::: MATERIAL FOR THIS TASK
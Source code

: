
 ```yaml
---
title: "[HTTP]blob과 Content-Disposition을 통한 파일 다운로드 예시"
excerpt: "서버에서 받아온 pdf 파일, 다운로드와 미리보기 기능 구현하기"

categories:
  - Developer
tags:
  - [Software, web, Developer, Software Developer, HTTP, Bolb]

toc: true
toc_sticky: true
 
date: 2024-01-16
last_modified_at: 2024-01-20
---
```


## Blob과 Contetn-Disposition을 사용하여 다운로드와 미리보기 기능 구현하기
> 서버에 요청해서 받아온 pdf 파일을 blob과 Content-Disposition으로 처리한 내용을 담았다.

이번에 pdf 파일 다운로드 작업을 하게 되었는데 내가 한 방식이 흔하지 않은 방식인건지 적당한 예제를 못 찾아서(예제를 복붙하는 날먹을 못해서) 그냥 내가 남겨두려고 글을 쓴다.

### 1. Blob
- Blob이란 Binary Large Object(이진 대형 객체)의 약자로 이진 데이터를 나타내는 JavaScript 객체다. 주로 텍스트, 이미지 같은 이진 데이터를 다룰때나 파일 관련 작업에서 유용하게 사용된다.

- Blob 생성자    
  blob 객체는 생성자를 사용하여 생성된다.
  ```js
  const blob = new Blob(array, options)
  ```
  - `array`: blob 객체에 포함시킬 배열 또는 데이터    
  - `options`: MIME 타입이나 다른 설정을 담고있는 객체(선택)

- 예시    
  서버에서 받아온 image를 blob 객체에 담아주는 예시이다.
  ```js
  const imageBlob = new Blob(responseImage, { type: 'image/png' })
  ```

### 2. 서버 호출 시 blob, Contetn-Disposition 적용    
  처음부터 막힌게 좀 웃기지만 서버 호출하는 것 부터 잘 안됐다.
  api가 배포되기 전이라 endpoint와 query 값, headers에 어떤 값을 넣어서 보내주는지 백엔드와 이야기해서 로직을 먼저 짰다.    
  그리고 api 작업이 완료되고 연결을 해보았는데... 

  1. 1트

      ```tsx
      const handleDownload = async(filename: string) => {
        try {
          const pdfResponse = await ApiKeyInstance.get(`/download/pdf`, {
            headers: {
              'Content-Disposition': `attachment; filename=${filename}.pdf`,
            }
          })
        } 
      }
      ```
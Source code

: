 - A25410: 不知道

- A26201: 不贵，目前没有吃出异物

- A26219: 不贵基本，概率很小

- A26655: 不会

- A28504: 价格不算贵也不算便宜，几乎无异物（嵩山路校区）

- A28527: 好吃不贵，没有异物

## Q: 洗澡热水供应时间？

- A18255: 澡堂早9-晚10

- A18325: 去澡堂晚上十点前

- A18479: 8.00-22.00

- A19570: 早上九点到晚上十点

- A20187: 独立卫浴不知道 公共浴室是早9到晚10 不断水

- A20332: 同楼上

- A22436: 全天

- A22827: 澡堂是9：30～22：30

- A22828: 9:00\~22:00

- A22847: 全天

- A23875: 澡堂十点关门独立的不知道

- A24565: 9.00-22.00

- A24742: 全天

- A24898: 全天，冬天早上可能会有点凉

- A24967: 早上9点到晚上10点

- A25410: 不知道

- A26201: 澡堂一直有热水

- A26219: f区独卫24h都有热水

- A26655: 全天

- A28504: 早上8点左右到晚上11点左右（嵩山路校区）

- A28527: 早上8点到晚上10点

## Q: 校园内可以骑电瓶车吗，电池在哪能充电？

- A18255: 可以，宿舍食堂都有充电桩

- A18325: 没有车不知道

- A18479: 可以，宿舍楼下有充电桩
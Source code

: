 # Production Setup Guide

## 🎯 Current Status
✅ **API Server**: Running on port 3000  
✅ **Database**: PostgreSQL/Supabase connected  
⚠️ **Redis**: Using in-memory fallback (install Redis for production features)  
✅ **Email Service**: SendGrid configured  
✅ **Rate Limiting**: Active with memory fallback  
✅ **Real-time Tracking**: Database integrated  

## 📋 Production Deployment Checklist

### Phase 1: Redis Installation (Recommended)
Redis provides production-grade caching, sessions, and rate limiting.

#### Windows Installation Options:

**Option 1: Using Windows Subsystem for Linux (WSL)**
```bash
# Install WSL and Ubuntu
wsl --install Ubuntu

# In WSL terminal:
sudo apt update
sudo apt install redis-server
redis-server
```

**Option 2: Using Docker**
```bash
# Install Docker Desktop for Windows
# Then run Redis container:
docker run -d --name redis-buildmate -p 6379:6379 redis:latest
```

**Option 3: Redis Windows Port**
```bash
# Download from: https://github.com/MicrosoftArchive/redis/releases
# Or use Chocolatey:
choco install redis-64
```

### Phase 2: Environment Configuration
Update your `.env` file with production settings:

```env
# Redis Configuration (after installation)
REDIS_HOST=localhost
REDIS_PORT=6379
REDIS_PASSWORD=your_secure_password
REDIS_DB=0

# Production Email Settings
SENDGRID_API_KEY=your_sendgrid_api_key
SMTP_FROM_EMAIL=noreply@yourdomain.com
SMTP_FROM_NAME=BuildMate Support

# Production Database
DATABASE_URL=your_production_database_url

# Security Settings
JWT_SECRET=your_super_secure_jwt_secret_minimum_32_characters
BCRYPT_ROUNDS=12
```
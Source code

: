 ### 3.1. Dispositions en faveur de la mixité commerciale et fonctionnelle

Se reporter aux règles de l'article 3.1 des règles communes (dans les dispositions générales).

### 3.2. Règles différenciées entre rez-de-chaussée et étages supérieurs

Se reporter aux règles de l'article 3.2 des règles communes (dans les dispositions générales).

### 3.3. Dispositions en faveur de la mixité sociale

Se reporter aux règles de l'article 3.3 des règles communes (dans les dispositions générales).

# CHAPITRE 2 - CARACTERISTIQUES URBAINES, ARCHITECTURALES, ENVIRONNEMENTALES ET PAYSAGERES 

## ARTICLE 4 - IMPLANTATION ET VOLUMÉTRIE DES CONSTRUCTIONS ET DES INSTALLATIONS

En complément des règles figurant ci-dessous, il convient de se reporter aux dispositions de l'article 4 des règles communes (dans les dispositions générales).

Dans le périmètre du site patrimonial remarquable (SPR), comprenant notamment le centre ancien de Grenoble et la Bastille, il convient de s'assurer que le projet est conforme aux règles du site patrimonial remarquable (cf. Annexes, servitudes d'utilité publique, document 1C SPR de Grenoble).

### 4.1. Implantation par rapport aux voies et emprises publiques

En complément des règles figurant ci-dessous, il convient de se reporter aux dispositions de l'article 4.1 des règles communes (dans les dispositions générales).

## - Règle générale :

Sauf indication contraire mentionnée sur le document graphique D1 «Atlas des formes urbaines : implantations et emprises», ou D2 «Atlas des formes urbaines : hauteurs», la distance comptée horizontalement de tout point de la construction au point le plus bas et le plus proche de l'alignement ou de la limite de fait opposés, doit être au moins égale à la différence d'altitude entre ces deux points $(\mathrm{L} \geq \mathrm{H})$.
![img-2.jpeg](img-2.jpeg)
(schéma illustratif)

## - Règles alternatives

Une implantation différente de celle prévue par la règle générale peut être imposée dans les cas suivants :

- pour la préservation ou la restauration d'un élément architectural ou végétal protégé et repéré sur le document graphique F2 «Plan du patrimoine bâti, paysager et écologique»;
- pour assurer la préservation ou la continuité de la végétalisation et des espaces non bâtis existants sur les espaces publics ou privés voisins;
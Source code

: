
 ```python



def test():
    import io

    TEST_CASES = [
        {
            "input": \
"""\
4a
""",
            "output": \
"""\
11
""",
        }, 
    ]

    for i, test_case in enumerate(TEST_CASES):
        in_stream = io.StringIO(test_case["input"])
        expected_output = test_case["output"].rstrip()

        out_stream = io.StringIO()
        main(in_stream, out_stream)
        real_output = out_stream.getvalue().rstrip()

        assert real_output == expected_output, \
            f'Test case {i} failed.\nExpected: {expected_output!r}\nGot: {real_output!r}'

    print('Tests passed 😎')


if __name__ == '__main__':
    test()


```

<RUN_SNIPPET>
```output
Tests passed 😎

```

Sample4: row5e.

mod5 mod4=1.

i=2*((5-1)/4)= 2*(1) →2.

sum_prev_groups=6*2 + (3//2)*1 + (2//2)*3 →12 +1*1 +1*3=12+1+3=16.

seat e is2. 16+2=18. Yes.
::::::
* ACTION ITEM *
Transcribe the records above from the line holding "- A26655: 不会" down to the line holding "## 📋 Production Deployment Checklist", inclusive, without adding anything.

* RESULT OF THE EXERCISE *
- A26655: 不会

- A28504: 价格不算贵也不算便宜，几乎无异物（嵩山路校区）

- A28527: 好吃不贵，没有异物

## Q: 洗澡热水供应时间？

- A18255: 澡堂早9-晚10

- A18325: 去澡堂晚上十点前

- A18479: 8.00-22.00

- A19570: 早上九点到晚上十点

- A20187: 独立卫浴不知道 公共浴室是早9到晚10 不断水

- A20332: 同楼上

- A22436: 全天

- A22827: 澡堂是9：30～22：30

- A22828: 9:00\~22:00

- A22847: 全天

- A23875: 澡堂十点关门独立的不知道

- A24565: 9.00-22.00

- A24742: 全天

- A24898: 全天，冬天早上可能会有点凉

- A24967: 早上9点到晚上10点

- A25410: 不知道

- A26201: 澡堂一直有热水

- A26219: f区独卫24h都有热水

- A26655: 全天

- A28504: 早上8点左右到晚上11点左右（嵩山路校区）

- A28527: 早上8点到晚上10点

## Q: 校园内可以骑电瓶车吗，电池在哪能充电？

- A18255: 可以，宿舍食堂都有充电桩

- A18325: 没有车不知道

- A18479: 可以，宿舍楼下有充电桩
Source code

: # Production Setup Guide

## 🎯 Current Status
✅ **API Server**: Running on port 3000  
✅ **Database**: PostgreSQL/Supabase connected  
⚠️ **Redis**: Using in-memory fallback (install Redis for production features)  
✅ **Email Service**: SendGrid configured  
✅ **Rate Limiting**: Active with memory fallback  
✅ **Real-time Tracking**: Database integrated  

## 📋 Production Deployment Checklist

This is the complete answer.